Careful as the most fragile, I walk near the couch and take off the plain garment for my precious dress to be valued again. For this full-length mirror to welcome my reflection of a lady, an alive lady to behold.

Skin perfectly seamless...

Skin beautifully pale...

Skin delicately tender...

I dare this beauty to make my life easier, or I'll be willing to trade any of my pieces for any of one's smartness if not. I'm longing it is possible.

Stroking my cheek, caressing my edges, indulging my own as I marvel at my own reflection that's all I see. I'll never miss the hideous rots no matter if they've been useful, it's gladdening they left this body with no scar, deceptive almost. Is it all my dead traits left? I aimed to wrench my bones by bending my head back for the reinvention of flexibility— slowly— and suddenly.

"Ah!" an additional pain tormented my whole being to the worst as the consequence, cackled by the awful crunch of these fragile bones I instantly failed. I lent a caress on my nape preventing it from ripping in two while promising not to make fun again of my newly acquired state.

A wet sensation between my legs disturbs my enduring moment, getting its way of discomfort to a new feeling. Of curiosity, I let my two fingers slide down inside my dress, where afterward, a white glutinous liquid stick in appearing a smooth creamy wetness with a smell openly indescribable. Guessing I could familiarize myself with a flavor, I laid it at the tip of my tongue and a sense of blank confusion asserted to this face in the mirror. I don't have the brain to judge, but the taste confuses my tongue as it's neither bad nor delectable.

My mind pulls my hand out from dipping another, by the recall of thought of Dr. Wolf claiming every particle of the human body has its own job to have you alive and some weren't meant to be eaten or seen by anybody for the term of self-respect. Perhaps it does as well, this matter.

It's undeniable and more incredible, equivalent to how complex it appears. Beyond all the changes, the irony of being alive in a feeling of the dead remains unchanged. My soul, my past, my mind, my selfhood.
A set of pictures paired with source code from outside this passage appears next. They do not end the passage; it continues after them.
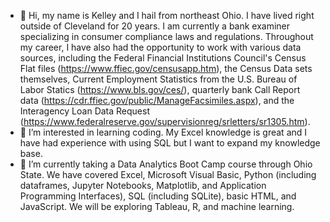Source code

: - 👋 Hi, my name is Kelley and I hail from northeast Ohio. I have lived right outside of Cleveland for 20 years.  I am currently a bank examiner specializing in consumer compliance laws and regulations.  Throughout my career, I have also had the opportunity to work with various data sources, including the Federal Financial Institutions Council's Census Flat files (https://www.ffiec.gov/censusapp.htm), the Census Data sets themselves, Current Employment Statistics from the U.S. Bureau of Labor Statics (https://www.bls.gov/ces/), quarterly bank Call Report data (https://cdr.ffiec.gov/public/ManageFacsimiles.aspx), and the Interagency Loan Data Request (https://www.federalreserve.gov/supervisionreg/srletters/sr1305.htm).
- 👀 I’m interested in learning coding. My Excel knowledge is great and I have had experience with using SQL but I want to expand my knowledge base. 
- 🌱 I’m currently taking a Data Analytics Boot Camp course through Ohio State.  We have covered Excel, Microsoft Visual Basic, Python (including dataframes, Jupyter Notebooks, Matplotlib, and Application Programming Interfaces), SQL (including SQLite), basic HTML, and JavaScript.  We will be exploring Tableau, R, and machine learning.


<!---
clevkelz/clevkelz is a ✨ special ✨ repository because its `README.md` (this file) appears on your GitHub profile.
You can click the Preview link to take a look at your changes.
--->
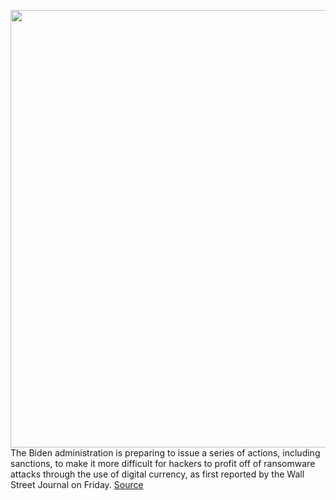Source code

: <img src='https://cdn.vox-cdn.com/thumbor/64F07G0-izrTFHT4bBehPNlpHbk=/0x0:1100x729/1200x800/filters:focal(462x277:638x453)/cdn.vox-cdn.com/uploads/chorus_image/image/69873609/hacker-stock1_2040.0.jpg' width='700px' /><br/>
The Biden administration is preparing to issue a series of actions, including sanctions, to make it more difficult for hackers to profit off of ransomware attacks through the use of digital currency, as first reported by the Wall Street Journal on Friday.
<a href='https://www.theverge.com/2021/9/17/22679952/ransomware-cryptocurrency-sanctions-treasury-biden'> Source <a/>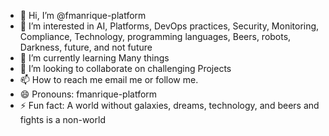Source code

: - 👋 Hi, I’m @fmanrique-platform
- 👀 I’m interested in AI, Platforms, DevOps practices, Security, Monitoring, Compliance, Technology, programming languages, Beers, robots, Darkness, future, and not future
- 🌱 I’m currently learning Many things
- 💞️ I’m looking to collaborate on challenging Projects
- 📫 How to reach me email me or follow me.
- 😄 Pronouns: fmanrique-platform
- ⚡ Fun fact: A world without galaxies, dreams, technology, and beers and fights is a non-world

<!---
fmanrique-platform/fmanrique-platform is a ✨ special ✨ repository because its `README.md` (this file) appears on your GitHub profile.
You can click the Preview link to take a look at your changes.
--->
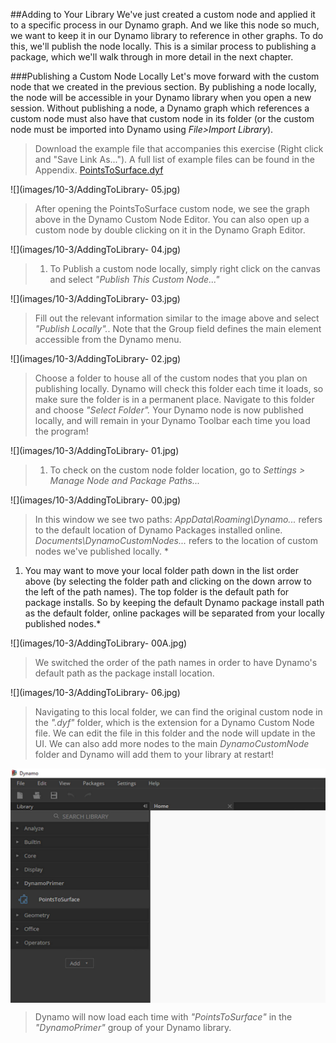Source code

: <style>
img{display:block;margin-left: auto;   margin-right: auto }
</style>

##Adding to Your Library
We've just created a custom node and applied it to a specific process in our Dynamo graph. And we like this node so much, we want to keep it in our Dynamo library to reference in other graphs. To do this, we'll publish the node locally. This is a similar process to publishing a package, which we'll walk through in more detail in the next chapter.

###Publishing a Custom Node Locally
Let's move forward with the custom node that we created in the previous section. By publishing a node locally, the node will be accessible in your Dynamo library when you open a new session. Without publishing a node, a Dynamo graph which references a custom node must also have that custom node in its folder (or the custom node must be imported into Dynamo using *File>Import Library*).

>Download the example file that accompanies this exercise (Right click and "Save Link As..."). A full list of example files can be found in the Appendix. [PointsToSurface.dyf](datasets/10-3/PointsToSurface.dyf)

![](images/10-3/AddingToLibrary- 05.jpg)
> After opening the PointsToSurface custom node, we see the graph above in the Dynamo Custom Node Editor.  You can also open up a custom node by double clicking on it in the Dynamo Graph Editor.

![](images/10-3/AddingToLibrary- 04.jpg)
> 1. To Publish a custom node locally, simply right click on the canvas and select *"Publish This Custom Node..."*

![](images/10-3/AddingToLibrary- 03.jpg)
> Fill out the relevant information similar to the image above and select *"Publish Locally".*.  Note that the Group field defines the main element accessible from the Dynamo menu.

![](images/10-3/AddingToLibrary- 02.jpg)
> Choose a folder to house all of the custom nodes that you plan on publishing locally. Dynamo will check this folder each time it loads, so make sure the folder is in a permanent place.  Navigate to this folder and choose *"Select Folder".* Your Dynamo node is now published locally, and will remain in your Dynamo Toolbar each time you load the program!

![](images/10-3/AddingToLibrary- 01.jpg)
> 1. To check on the custom node folder location, go to *Settings > Manage Node and Package Paths...*

![](images/10-3/AddingToLibrary- 00.jpg)
> In this window we see two paths: *AppData\Roaming\Dynamo...* refers to the default location of Dynamo Packages installed online. *Documents\DynamoCustomNodes...* refers to the location of custom nodes we've published locally. *
1. You may want to move your local folder path down in the list order above (by selecting the folder path and clicking on the down arrow to the left of the path names).  The top folder is the default path for package installs.  So by keeping the default Dynamo package install path as the default folder, online packages will be separated from your locally published nodes.*

![](images/10-3/AddingToLibrary- 00A.jpg)
> We switched the order of the path names in order to have Dynamo's default path as the package install location.

![](images/10-3/AddingToLibrary- 06.jpg)
> Navigating to this local folder, we can find the original custom node in the *".dyf"* folder, which is the extension for a Dynamo Custom Node file.  We can edit the file in this folder and the node will update in the UI. We can also add more nodes to the main *DynamoCustomNode* folder and Dynamo will add them to your library at restart!

![](images/10-3/library.jpg)
> Dynamo will now load each time with *"PointsToSurface"* in the *"DynamoPrimer"* group of your Dynamo library.
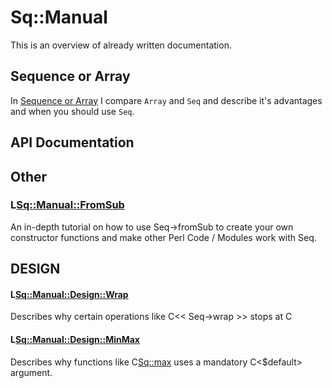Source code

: # Sq::Manual

This is an overview of already written documentation.

## Sequence or Array

In [Sequence or Array](lib/Sq/Manual/SeqOrArray.pod) I compare `Array`
and `Seq` and describe it's advantages and when you should use `Seq`.

## API Documentation

## Other

### L<Sq::Manual::FromSub>

An in-depth tutorial on how to use Seq->fromSub to create your own
constructor functions and make other Perl Code / Modules work with
Seq.

## DESIGN

#### L<Sq::Manual::Design::Wrap>

Describes why certain operations like C<< Seq->wrap >> stops at C<undef>

#### L<Sq::Manual::Design::MinMax>

Describes why functions like C<Sq::max> uses a mandatory C<$default> argument.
A deep breath automatically soothes my state. I can breathe now, leastwise. And also... have the ability to make sound into a word. "Be...au...ti...ful. Beauf---" my mouth left open in a failed humorous attempt. It's underwhelming that my voice sounded better in my head.

"Say it again and again," a man's voice entered the room. The confidence of the tone is recognizable as Yakun's. I spun around and it was ascertained. I don't know how and why he's here, leaning in the doorway edge with a smile and motive. "...in order to say a word clearer, you need to be confident with it first."

In my stillness of hidden puzzlement, my ears were waiting for him to expose everything himself as he fixed his stance, trailing his way closer, "...so, who's beautiful?" he asked. But I remain in the tide of suspicion over his being, being in here.